Plagued by an unpleasant prickling sensation behind my eyes, I fixed my gaze upon my half-sister.
She gazed down at me with her customary elegance, not a single strand of hair out of place.
Facing that haughty countenance, my already burning eyes felt as though they might ignite entirely.
I gripped the blanket like a shield and shot her a piercing glare.
“Come to gawk? If you have something to say, spit it out and leave.”

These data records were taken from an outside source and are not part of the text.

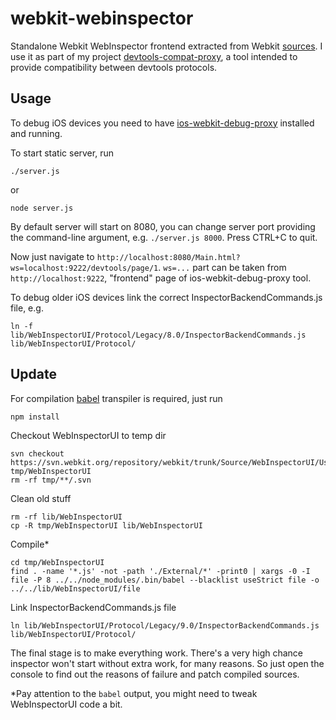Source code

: # webkit-webinspector
Standalone Webkit WebInspector frontend extracted from Webkit [sources](http://trac.webkit.org/browser/trunk/Source/WebInspectorUI). I use it as part of my project [devtools-compat-proxy](https://github.com/artygus/devtools-compat-proxy), a tool intended to provide compatibility between devtools protocols.


## Usage
To debug iOS devices you need to have [ios-webkit-debug-proxy](https://github.com/google/ios-webkit-debug-proxy) installed and running.

To start static server, run

    ./server.js
    
or

    node server.js

By default server will start on 8080, you can change server port providing the command-line argument, e.g. `./server.js 8000`. Press CTRL+C to quit.

Now just navigate to `http://localhost:8080/Main.html?ws=localhost:9222/devtools/page/1`. `ws=...` part can be taken from `http://localhost:9222`, "frontend" page of ios-webkit-debug-proxy tool.

To debug older iOS devices link the correct InspectorBackendCommands.js file, e.g.

    ln -f lib/WebInspectorUI/Protocol/Legacy/8.0/InspectorBackendCommands.js lib/WebInspectorUI/Protocol/


## Update
For compilation [babel](https://github.com/babel/babel) transpiler is required, just run

    npm install
Checkout WebInspectorUI to temp dir

    svn checkout https://svn.webkit.org/repository/webkit/trunk/Source/WebInspectorUI/UserInterface tmp/WebInspectorUI
    rm -rf tmp/**/.svn
Clean old stuff

    rm -rf lib/WebInspectorUI
    cp -R tmp/WebInspectorUI lib/WebInspectorUI
Compile*

    cd tmp/WebInspectorUI
    find . -name '*.js' -not -path './External/*' -print0 | xargs -0 -I file -P 8 ../../node_modules/.bin/babel --blacklist useStrict file -o ../../lib/WebInspectorUI/file

Link InspectorBackendCommands.js file

    ln lib/WebInspectorUI/Protocol/Legacy/9.0/InspectorBackendCommands.js lib/WebInspectorUI/Protocol/

The final stage is to make everything work. There's a very high chance inspector won't start without extra work, for many reasons. So just open the console to find out the reasons of failure and patch compiled sources.  
  
\*Pay attention to the `babel` output, you might need to tweak WebInspectorUI code a bit.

“…How is your body feeling?”
“How does it look?”
Her pale green eyes swept over me slowly in response to my caustic remark.
“You don’t look well.”
My lips tightened into a rigid line.
My fingertips trembled. Had my legs been sound, I would have seized her by the hair and hurled her through the door that very instant.

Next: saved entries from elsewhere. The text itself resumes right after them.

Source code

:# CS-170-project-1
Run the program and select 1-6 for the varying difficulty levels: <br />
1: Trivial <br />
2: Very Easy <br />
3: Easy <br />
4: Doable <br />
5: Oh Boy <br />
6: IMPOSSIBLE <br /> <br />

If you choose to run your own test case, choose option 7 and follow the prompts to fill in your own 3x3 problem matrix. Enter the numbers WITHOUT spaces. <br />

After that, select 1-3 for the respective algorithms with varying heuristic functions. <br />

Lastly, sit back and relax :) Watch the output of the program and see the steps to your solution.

Swallowing the rising fury with difficulty, I managed to squeeze out a composed tone.
“Since you’ve seen enough, wouldn’t you leave? Your presence only makes my condition worse.”
Aila’s lips pressed firmly shut.
As the silence stretched, my nerves grew razor-sharp. When the pain I had barely suppressed began creeping up through my bones, I raised my voice.
“Didn’t you hear me? Leave.”
“I told you I have something to discuss.”
Aila spoke with evident agitation.
I glared at her through narrowed eyes.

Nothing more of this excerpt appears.